DIRECTIONS FOR THIS TASK
The full set of entries is to be printed exactly, with pictures excluded.

Source texts of formatted documents:
• • • • •

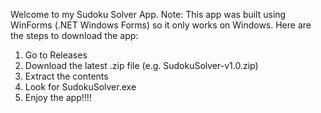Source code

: Welcome to my Sudoku Solver App. 
Note: This app was built using WinForms (.NET Windows Forms) so it only works on Windows.
Here are the steps to download the app:
1. Go to Releases
2. Download the latest .zip file (e.g. SudokuSolver-v1.0.zip)
3. Extract the contents
4. Look for SudokuSolver.exe
5. Enjoy the app!!!!
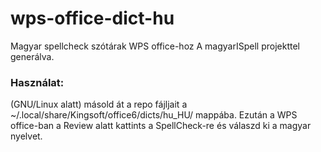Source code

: # wps-office-dict-hu
Magyar spellcheck szótárak WPS office-hoz
A magyarISpell projekttel generálva.

### Használat:
(GNU/Linux alatt) másold át a repo fájljait a ~/.local/share/Kingsoft/office6/dicts/hu_HU/ mappába.
Ezután a WPS office-ban a Review alatt kattints a SpellCheck-re és válaszd ki a magyar nyelvet.
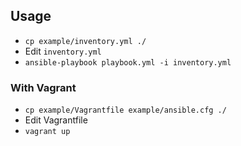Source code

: 
## Usage

- `cp example/inventory.yml ./`
- Edit `inventory.yml`
- `ansible-playbook playbook.yml -i inventory.yml`

### With Vagrant

- `cp example/Vagrantfile example/ansible.cfg ./`
- Edit Vagrantfile
- `vagrant up`


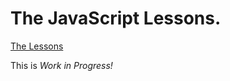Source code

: # The JavaScript Lessons.

[The Lessons](http://micha-alt.github.com/the-javascript-lessons/)

This is *Work in Progress!*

• • • • •

RESPONSE BELOW
Source code

: Welcome to my Sudoku Solver App. 
Note: This app was built using WinForms (.NET Windows Forms) so it only works on Windows.
Here are the steps to download the app:
1. Go to Releases
2. Download the latest .zip file (e.g. SudokuSolver-v1.0.zip)
3. Extract the contents
4. Look for SudokuSolver.exe
5. Enjoy the app!!!!
Source code

: # wps-office-dict-hu
Magyar spellcheck szótárak WPS office-hoz
A magyarISpell projekttel generálva.

### Használat:
(GNU/Linux alatt) másold át a repo fájljait a ~/.local/share/Kingsoft/office6/dicts/hu_HU/ mappába.
Ezután a WPS office-ban a Review alatt kattints a SpellCheck-re és válaszd ki a magyar nyelvet.
Source code

: 
## Usage

- `cp example/inventory.yml ./`
- Edit `inventory.yml`
- `ansible-playbook playbook.yml -i inventory.yml`

### With Vagrant

- `cp example/Vagrantfile example/ansible.cfg ./`
- Edit Vagrantfile
- `vagrant up`


Source code

: # The JavaScript Lessons.

[The Lessons](http://micha-alt.github.com/the-javascript-lessons/)

This is *Work in Progress!*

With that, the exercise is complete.